→ THE PROBLEM: Everything in the records is to be written out exactly, except the pictures.

==============================

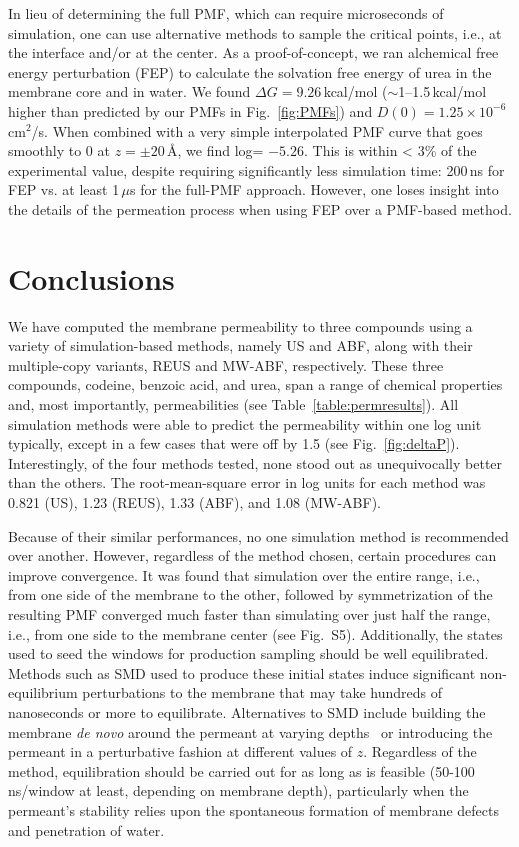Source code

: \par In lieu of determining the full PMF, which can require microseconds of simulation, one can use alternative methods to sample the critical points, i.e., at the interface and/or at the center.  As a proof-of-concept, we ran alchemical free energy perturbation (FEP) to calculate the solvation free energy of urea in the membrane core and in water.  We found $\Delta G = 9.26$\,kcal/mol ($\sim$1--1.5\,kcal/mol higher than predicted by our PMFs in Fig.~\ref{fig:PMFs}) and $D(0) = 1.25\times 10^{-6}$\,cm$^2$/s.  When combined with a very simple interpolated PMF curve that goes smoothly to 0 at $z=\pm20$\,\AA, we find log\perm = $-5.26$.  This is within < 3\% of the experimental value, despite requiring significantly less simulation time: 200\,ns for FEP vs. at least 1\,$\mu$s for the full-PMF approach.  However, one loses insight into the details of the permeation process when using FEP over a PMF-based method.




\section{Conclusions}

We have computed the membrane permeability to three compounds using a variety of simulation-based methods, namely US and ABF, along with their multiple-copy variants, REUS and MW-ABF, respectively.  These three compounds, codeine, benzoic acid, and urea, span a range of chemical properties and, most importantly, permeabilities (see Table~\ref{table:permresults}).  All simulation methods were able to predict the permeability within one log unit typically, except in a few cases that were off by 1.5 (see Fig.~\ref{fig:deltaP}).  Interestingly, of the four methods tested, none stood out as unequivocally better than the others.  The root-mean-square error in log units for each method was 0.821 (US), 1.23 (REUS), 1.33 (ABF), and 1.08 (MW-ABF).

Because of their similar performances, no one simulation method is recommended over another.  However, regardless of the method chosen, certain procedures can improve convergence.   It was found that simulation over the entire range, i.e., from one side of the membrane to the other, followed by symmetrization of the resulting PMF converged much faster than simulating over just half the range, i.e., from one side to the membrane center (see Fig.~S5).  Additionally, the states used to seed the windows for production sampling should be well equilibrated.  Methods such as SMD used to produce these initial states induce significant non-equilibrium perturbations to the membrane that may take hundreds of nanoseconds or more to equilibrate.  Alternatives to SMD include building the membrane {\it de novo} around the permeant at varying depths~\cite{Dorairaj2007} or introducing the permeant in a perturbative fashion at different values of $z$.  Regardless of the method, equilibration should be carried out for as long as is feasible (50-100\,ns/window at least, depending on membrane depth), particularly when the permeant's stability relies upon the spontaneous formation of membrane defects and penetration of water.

==============================

→ ANSWER TO THIS TASK:
Source code

: \par In lieu of determining the full PMF, which can require microseconds of simulation, one can use alternative methods to sample the critical points, i.e., at the interface and/or at the center.  As a proof-of-concept, we ran alchemical free energy perturbation (FEP) to calculate the solvation free energy of urea in the membrane core and in water.  We found $\Delta G = 9.26$\,kcal/mol ($\sim$1--1.5\,kcal/mol higher than predicted by our PMFs in Fig.~\ref{fig:PMFs}) and $D(0) = 1.25\times 10^{-6}$\,cm$^2$/s.  When combined with a very simple interpolated PMF curve that goes smoothly to 0 at $z=\pm20$\,\AA, we find log\perm = $-5.26$.  This is within < 3\% of the experimental value, despite requiring significantly less simulation time: 200\,ns for FEP vs. at least 1\,$\mu$s for the full-PMF approach.  However, one loses insight into the details of the permeation process when using FEP over a PMF-based method.




\section{Conclusions}

We have computed the membrane permeability to three compounds using a variety of simulation-based methods, namely US and ABF, along with their multiple-copy variants, REUS and MW-ABF, respectively.  These three compounds, codeine, benzoic acid, and urea, span a range of chemical properties and, most importantly, permeabilities (see Table~\ref{table:permresults}).  All simulation methods were able to predict the permeability within one log unit typically, except in a few cases that were off by 1.5 (see Fig.~\ref{fig:deltaP}).  Interestingly, of the four methods tested, none stood out as unequivocally better than the others.  The root-mean-square error in log units for each method was 0.821 (US), 1.23 (REUS), 1.33 (ABF), and 1.08 (MW-ABF).

Because of their similar performances, no one simulation method is recommended over another.  However, regardless of the method chosen, certain procedures can improve convergence.   It was found that simulation over the entire range, i.e., from one side of the membrane to the other, followed by symmetrization of the resulting PMF converged much faster than simulating over just half the range, i.e., from one side to the membrane center (see Fig.~S5).  Additionally, the states used to seed the windows for production sampling should be well equilibrated.  Methods such as SMD used to produce these initial states induce significant non-equilibrium perturbations to the membrane that may take hundreds of nanoseconds or more to equilibrate.  Alternatives to SMD include building the membrane {\it de novo} around the permeant at varying depths~\cite{Dorairaj2007} or introducing the permeant in a perturbative fashion at different values of $z$.  Regardless of the method, equilibration should be carried out for as long as is feasible (50-100\,ns/window at least, depending on membrane depth), particularly when the permeant's stability relies upon the spontaneous formation of membrane defects and penetration of water.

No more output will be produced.